Showing posts with label Breakfast. Show all posts
Showing posts with label Breakfast. Show all posts

03 February 2024

Vegan "scrambled eggs'

 


No tofu; no chickpea flour


Blender Alert (but there is a possible suggestion in the Notes if you don’t have one).

I really love scrambled eggs for breakfast, and since I became vegan, they are something I miss.  However, there are many reasons for the ethical vegetarian not to eat eggs, so I rarely buy them.  I have been working on this recipe for scramblers for some time.  What I wanted to achieve is something with a similar appearance, colour and texture as the Real Thing, which to my mind is soft and barely set.  All the vegan recipes I’ve tried produce a very dry, rather rubbery result.  I’ve never tried making it with silky tofu – I can’t buy it locally, and when I get to a larger town where it’s available, it comes in packs that are too big for me to use.  I’m prepared to eat a lot of failed experiments in search of the Ideal Recipe, but I’m not prepared to waste food!  Besides, how many voyagers are going easily to be able to buy silky tofu or are likely to have it on board? This recipe comes from ingredients that you are likely to have in your lockers.

Veganism is still a fringe way of living, especially away from the Western world (although of course many people are vegan without even thinking about it!), so in all these recipes, I am trying to avoid branded or really weird ingredients, which might well be expensive and/or unavailable to the average voyager.  If you’re interested, see the notes below for a discussion as to how and why I’ve chosen these particular ingredients and some substitutes.  I am sure this recipe can be improved, so please leave a comment if you have a suggestion.
 
I can see an argument for mixing all the dry ingredients together in quantity and keeping a supply in a jar, so that you can make this more quickly: just add water!

Serves 2

1/2 cup blanched peanuts
1 cup water, divided
4 tsp tapioca flour
2 tsp nutritional yeast
1/4 tsp black salt
1/4 tsp turmeric
1/4 tsp garlic granules OR 1 large clove, roughly chopped
2 tbsp olive oil
salt and pepper

  • Put the peanuts into the blender and whizz them into a coarse meal. 
  • Now add 1/2 cup water, the flour, nutritional yeast, black salt, turmeric, garlic and olive oil.   
  • Blend quickly - you don’t want to pulverise the peanuts: this gives the scramblers some texture.
  • Scrape the contents into a small saucepan and rinse out the blender with another 1/2 cup of water (put it back together and give it a good shake) and pour this into the pan. This is the easiest way to make sure everything goes in the pan!
  • Heat the mixture over a moderate flame and stir regularly until the mix is hot and starting to thicken.
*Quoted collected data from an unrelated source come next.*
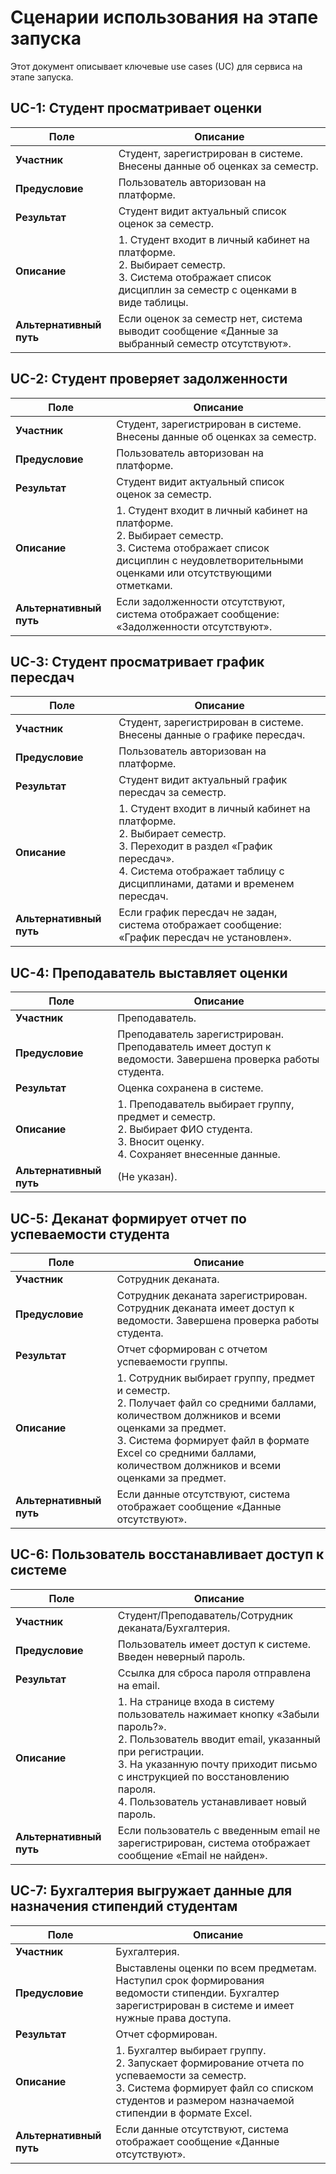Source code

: # Сценарии использования на этапе запуска

Этот документ описывает ключевые use cases (UC) для сервиса на этапе запуска.

## UC-1: Студент просматривает оценки

| Поле                | Описание                                                                 |
|---------------------|--------------------------------------------------------------------------|
| **Участник**        | Студент, зарегистрирован в системе. Внесены данные об оценках за семестр. |
| **Предусловие**     | Пользователь авторизован на платформе.                                   |
| **Результат**       | Студент видит актуальный список оценок за семестр.                       |
| **Описание**        | 1. Студент входит в личный кабинет на платформе.<br>2. Выбирает семестр.<br>3. Система отображает список дисциплин за семестр с оценками в виде таблицы. |
| **Альтернативный путь** | Если оценок за семестр нет, система выводит сообщение «Данные за выбранный семестр отсутствуют». |

## UC-2: Студент проверяет задолженности

| Поле                | Описание                                                                 |
|---------------------|--------------------------------------------------------------------------|
| **Участник**        | Студент, зарегистрирован в системе. Внесены данные об оценках за семестр. |
| **Предусловие**     | Пользователь авторизован на платформе.                                   |
| **Результат**       | Студент видит актуальный список оценок за семестр.                       |
| **Описание**        | 1. Студент входит в личный кабинет на платформе.<br>2. Выбирает семестр.<br>3. Система отображает список дисциплин с неудовлетворительными оценками или отсутствующими отметками. |
| **Альтернативный путь** | Если задолженности отсутствуют, система отображает сообщение: «Задолженности отсутствуют». |

## UC-3: Студент просматривает график пересдач

| Поле                | Описание                                                                 |
|---------------------|--------------------------------------------------------------------------|
| **Участник**        | Студент, зарегистрирован в системе. Внесены данные о графике пересдач.    |
| **Предусловие**     | Пользователь авторизован на платформе.                                   |
| **Результат**       | Студент видит актуальный график пересдач за семестр.                     |
| **Описание**        | 1. Студент входит в личный кабинет на платформе.<br>2. Выбирает семестр.<br>3. Переходит в раздел «График пересдач».<br>4. Система отображает таблицу с дисциплинами, датами и временем пересдач. |
| **Альтернативный путь** | Если график пересдач не задан, система отображает сообщение: «График пересдач не установлен». |

## UC-4: Преподаватель выставляет оценки

| Поле                | Описание                                                                 |
|---------------------|--------------------------------------------------------------------------|
| **Участник**        | Преподаватель.                                                           |
| **Предусловие**     | Преподаватель зарегистрирован. Преподаватель имеет доступ к ведомости. Завершена проверка работы студента. |
| **Результат**       | Оценка сохранена в системе.                                              |
| **Описание**        | 1. Преподаватель выбирает группу, предмет и семестр.<br>2. Выбирает ФИО студента.<br>3. Вносит оценку.<br>4. Сохраняет внесенные данные. |
| **Альтернативный путь** | (Не указан).                                                              |

## UC-5: Деканат формирует отчет по успеваемости студента

| Поле                | Описание                                                                 |
|---------------------|--------------------------------------------------------------------------|
| **Участник**        | Сотрудник деканата.                                                      |
| **Предусловие**     | Сотрудник деканата зарегистрирован. Сотрудник деканата имеет доступ к ведомости. Завершена проверка работы студента. |
| **Результат**       | Отчет сформирован с отчетом успеваемости группы.                         |
| **Описание**        | 1. Сотрудник выбирает группу, предмет и семестр.<br>2. Получает файл со средними баллами, количеством должников и всеми оценками за предмет.<br>3. Система формирует файл в формате Excel со средними баллами, количеством должников и всеми оценками за предмет. |
| **Альтернативный путь** | Если данные отсутствуют, система отображает сообщение «Данные отсутствуют». |

## UC-6: Пользователь восстанавливает доступ к системе

| Поле                | Описание                                                                 |
|---------------------|--------------------------------------------------------------------------|
| **Участник**        | Студент/Преподаватель/Сотрудник деканата/Бухгалтерия.                    |
| **Предусловие**     | Пользователь имеет доступ к системе. Введен неверный пароль.             |
| **Результат**       | Ссылка для сброса пароля отправлена на email.                            |
| **Описание**        | 1. На странице входа в систему пользователь нажимает кнопку «Забыли пароль?».<br>2. Пользователь вводит email, указанный при регистрации.<br>3. На указанную почту приходит письмо с инструкцией по восстановлению пароля.<br>4. Пользователь устанавливает новый пароль. |
| **Альтернативный путь** | Если пользователь с введенным email не зарегистрирован, система отображает сообщение «Email не найден». |

## UC-7: Бухгалтерия выгружает данные для назначения стипендий студентам

| Поле                | Описание                                                                 |
|---------------------|--------------------------------------------------------------------------|
| **Участник**        | Бухгалтерия.                                                             |
| **Предусловие**     | Выставлены оценки по всем предметам. Наступил срок формирования ведомости стипендии. Бухгалтер зарегистрирован в системе и имеет нужные права доступа. |
| **Результат**       | Отчет сформирован.                                                       |
| **Описание**        | 1. Бухгалтер выбирает группу.<br>2. Запускает формирование отчета по успеваемости за семестр.<br>3. Система формирует файл со списком студентов и размером назначаемой стипендии в формате Excel. |
| **Альтернативный путь** | Если данные отсутствуют, система отображает сообщение «Данные отсутствуют». |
Turn the heat right down, continue stirring occasionally, taste and season with a generous amount of black pepper and more salt if you think it needs it.    Add some more water if it is getting too thick.
Serve hot on fried bread or toast, or with fried tomatoes, mushrooms, etc as part of a cooked breakfast.

Notes:
  • Blanched peanuts are cheap; they are also better for both workers and the planet than cashews, which would be most people’s choice.  Peanuts require much less water than most nuts, they are nitrogen-fixing and their preparation doesn’t generally exploit low wage-people working in poor conditions.  I don’t understand why they aren’t used more often. However, use cashews if you prefer them or can’t get peanuts.
  • Tapioca flour doesn’t seem to need cooking the same way as cornflour, once it starts to thicken, which is why I suggest it.  Uncooked cornflour has a definite taste and sensation to it.  Using a little flour creates a more convincing texture as does the slight ‘stretchiness’ of the tapioca flour.
  • The small amount of nutritional yeast does, I think, improve the flavour, but you could leave it out if you don’t have any.
  • The black salt is to give the sulphur scent that eggs have.  Don’t use it with a heavy hand and if you like your scramblers more salty than the recipe, add some more normal salt. Again, you could leave it out, but the result will be a less convincing substitute for eggs.
  • The turmeric is necessary for colour: again, use a light touch – it’s a powerful dye! This amount makes the scramblers a light yellow.
  • I love a little bit of garlic in my scramblers. Leave it out or substitute 1/2 tsp onion powder if you can’t face garlic at breakfast. Neither is crucial.
  • If you don’t have a blender, this might work with 1/2 cup ground almonds, but they have a much stronger flavour than peanuts.

24 October 2022

Muesli

Most people eat a cold breakfast. I’m not fond of commercial breakfast cereals: they’re either sweet or tasteless, are bulky and expensive and usually not particularly nutritious. Muesli – preferably home-made – is a much better bet.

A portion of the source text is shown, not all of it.